▸ **Activity**
Narrow the data below down to the lines containing "shows".

▸ **Task data**

- - - -

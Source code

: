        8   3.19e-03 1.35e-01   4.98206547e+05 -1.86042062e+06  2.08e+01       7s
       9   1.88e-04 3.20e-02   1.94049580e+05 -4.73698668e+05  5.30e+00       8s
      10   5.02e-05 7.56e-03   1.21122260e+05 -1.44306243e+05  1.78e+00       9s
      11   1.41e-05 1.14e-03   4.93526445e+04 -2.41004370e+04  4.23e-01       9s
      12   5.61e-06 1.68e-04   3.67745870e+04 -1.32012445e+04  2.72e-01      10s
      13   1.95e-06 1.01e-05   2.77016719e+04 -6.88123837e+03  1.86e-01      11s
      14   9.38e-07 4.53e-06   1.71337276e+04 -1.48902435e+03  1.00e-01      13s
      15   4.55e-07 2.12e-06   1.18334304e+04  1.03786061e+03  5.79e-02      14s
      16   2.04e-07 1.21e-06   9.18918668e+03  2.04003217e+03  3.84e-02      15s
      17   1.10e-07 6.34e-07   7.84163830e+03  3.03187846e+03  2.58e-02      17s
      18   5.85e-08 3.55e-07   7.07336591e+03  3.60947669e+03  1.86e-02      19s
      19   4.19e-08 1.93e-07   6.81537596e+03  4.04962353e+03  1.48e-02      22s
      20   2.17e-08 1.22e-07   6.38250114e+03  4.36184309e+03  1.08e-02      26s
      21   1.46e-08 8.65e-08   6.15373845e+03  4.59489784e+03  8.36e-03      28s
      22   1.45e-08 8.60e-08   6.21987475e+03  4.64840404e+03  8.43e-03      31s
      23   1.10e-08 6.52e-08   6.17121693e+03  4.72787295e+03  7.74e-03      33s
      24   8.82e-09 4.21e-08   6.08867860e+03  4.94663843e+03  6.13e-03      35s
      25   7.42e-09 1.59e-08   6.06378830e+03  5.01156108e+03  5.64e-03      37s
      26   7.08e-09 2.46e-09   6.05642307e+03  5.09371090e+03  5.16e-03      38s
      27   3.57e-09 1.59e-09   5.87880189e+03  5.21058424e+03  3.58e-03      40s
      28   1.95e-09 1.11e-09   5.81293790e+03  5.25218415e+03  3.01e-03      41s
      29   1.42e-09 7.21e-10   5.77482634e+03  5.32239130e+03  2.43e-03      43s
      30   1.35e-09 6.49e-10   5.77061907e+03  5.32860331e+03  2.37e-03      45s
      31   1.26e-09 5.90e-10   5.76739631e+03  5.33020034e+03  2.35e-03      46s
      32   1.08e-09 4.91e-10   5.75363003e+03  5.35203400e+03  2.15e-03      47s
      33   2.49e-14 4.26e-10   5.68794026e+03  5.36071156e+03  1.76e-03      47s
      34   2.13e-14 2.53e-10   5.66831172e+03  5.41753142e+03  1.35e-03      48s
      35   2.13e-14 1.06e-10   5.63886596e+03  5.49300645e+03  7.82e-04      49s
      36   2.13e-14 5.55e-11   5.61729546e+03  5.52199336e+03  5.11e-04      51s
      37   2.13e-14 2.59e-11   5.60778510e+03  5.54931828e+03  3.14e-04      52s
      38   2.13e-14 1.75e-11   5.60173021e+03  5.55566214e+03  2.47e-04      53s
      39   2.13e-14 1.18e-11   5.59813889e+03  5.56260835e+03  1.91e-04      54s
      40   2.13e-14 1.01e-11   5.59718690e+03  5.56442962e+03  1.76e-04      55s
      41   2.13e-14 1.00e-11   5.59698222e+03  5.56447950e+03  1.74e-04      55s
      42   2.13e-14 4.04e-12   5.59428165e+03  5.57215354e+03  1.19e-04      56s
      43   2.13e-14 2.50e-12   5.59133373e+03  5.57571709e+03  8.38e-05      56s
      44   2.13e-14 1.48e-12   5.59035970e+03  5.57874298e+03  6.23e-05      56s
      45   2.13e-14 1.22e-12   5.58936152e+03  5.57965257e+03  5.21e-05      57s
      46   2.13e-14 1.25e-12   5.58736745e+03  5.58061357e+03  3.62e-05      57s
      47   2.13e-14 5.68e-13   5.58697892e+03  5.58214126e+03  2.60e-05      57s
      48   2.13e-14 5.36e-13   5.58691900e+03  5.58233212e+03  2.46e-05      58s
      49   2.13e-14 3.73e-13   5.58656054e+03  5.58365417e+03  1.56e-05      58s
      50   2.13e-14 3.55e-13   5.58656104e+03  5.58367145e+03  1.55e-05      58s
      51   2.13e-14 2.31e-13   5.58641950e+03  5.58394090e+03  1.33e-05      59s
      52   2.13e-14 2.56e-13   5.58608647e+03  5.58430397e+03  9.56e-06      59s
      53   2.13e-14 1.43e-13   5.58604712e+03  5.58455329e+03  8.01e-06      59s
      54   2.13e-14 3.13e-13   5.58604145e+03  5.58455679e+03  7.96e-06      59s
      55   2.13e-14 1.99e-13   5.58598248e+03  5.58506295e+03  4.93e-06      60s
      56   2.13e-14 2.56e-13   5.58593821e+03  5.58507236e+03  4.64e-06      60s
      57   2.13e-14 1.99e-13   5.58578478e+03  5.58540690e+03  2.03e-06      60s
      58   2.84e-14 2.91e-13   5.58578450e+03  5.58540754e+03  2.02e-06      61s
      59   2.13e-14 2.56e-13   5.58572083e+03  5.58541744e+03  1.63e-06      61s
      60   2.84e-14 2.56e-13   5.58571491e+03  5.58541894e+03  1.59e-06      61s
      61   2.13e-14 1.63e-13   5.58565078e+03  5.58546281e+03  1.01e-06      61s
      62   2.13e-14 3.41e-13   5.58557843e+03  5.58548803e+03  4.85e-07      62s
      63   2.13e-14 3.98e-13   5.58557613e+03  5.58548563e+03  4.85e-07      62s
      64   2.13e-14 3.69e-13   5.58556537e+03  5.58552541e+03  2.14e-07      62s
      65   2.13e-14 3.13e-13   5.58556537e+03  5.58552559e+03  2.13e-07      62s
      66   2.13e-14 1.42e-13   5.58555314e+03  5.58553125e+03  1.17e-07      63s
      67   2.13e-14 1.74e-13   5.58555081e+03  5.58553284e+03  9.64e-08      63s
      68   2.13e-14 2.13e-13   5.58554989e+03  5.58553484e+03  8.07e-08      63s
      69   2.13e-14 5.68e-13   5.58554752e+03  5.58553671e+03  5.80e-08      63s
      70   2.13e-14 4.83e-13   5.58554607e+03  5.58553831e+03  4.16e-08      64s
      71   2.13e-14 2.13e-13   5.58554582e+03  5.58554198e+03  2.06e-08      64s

- - - -

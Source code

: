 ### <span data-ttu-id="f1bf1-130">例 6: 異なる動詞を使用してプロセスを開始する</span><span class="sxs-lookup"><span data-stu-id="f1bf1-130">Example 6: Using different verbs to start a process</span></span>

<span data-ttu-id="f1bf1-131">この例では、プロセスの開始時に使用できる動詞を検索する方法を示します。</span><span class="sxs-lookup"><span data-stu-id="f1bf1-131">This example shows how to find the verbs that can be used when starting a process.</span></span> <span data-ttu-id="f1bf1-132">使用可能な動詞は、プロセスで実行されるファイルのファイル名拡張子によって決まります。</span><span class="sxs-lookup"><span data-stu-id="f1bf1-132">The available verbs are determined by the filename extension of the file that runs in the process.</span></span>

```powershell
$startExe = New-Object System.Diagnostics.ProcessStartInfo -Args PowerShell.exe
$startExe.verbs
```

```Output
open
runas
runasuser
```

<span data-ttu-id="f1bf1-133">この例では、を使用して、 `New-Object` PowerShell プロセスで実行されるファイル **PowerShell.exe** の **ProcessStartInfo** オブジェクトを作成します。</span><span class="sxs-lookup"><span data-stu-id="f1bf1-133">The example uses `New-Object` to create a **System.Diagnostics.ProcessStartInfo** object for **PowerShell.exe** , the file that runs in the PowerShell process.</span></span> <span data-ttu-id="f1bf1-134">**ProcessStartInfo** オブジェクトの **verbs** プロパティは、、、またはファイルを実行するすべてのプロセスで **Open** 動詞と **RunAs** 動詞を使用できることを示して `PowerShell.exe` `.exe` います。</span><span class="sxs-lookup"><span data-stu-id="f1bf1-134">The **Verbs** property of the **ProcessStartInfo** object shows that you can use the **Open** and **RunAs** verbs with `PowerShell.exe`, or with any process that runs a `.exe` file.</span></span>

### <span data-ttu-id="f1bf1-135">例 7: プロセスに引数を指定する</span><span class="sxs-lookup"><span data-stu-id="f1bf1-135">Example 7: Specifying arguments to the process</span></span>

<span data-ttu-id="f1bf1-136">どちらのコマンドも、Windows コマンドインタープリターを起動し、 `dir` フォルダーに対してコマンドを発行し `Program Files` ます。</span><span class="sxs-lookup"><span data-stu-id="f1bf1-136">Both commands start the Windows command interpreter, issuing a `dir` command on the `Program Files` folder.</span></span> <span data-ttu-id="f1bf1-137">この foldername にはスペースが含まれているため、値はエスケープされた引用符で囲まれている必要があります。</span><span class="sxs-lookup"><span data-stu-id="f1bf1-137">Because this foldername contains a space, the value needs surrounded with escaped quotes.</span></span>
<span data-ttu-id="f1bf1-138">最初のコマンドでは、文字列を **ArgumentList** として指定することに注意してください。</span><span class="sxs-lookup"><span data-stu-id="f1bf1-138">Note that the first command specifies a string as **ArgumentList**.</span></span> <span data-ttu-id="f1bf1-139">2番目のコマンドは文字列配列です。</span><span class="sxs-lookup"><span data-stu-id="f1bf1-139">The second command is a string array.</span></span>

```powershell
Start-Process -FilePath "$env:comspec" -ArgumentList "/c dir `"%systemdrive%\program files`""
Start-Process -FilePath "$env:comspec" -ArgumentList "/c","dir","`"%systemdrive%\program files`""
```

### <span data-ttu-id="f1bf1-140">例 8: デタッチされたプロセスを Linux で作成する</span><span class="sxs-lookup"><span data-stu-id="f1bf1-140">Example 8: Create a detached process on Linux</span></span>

- - - -

▸ **Written solution**
<span data-ttu-id="f1bf1-131">この例では、プロセスの開始時に使用できる動詞を検索する方法を示します。</span><span class="sxs-lookup"><span data-stu-id="f1bf1-131">This example shows how to find the verbs that can be used when starting a process.</span></span> <span data-ttu-id="f1bf1-132">使用可能な動詞は、プロセスで実行されるファイルのファイル名拡張子によって決まります。</span><span class="sxs-lookup"><span data-stu-id="f1bf1-132">The available verbs are determined by the filename extension of the file that runs in the process.</span></span>
<span data-ttu-id="f1bf1-133">この例では、を使用して、 `New-Object` PowerShell プロセスで実行されるファイル **PowerShell.exe** の **ProcessStartInfo** オブジェクトを作成します。</span><span class="sxs-lookup"><span data-stu-id="f1bf1-133">The example uses `New-Object` to create a **System.Diagnostics.ProcessStartInfo** object for **PowerShell.exe** , the file that runs in the PowerShell process.</span></span> <span data-ttu-id="f1bf1-134">**ProcessStartInfo** オブジェクトの **verbs** プロパティは、、、またはファイルを実行するすべてのプロセスで **Open** 動詞と **RunAs** 動詞を使用できることを示して `PowerShell.exe` `.exe` います。</span><span class="sxs-lookup"><span data-stu-id="f1bf1-134">The **Verbs** property of the **ProcessStartInfo** object shows that you can use the **Open** and **RunAs** verbs with `PowerShell.exe`, or with any process that runs a `.exe` file.</span></span>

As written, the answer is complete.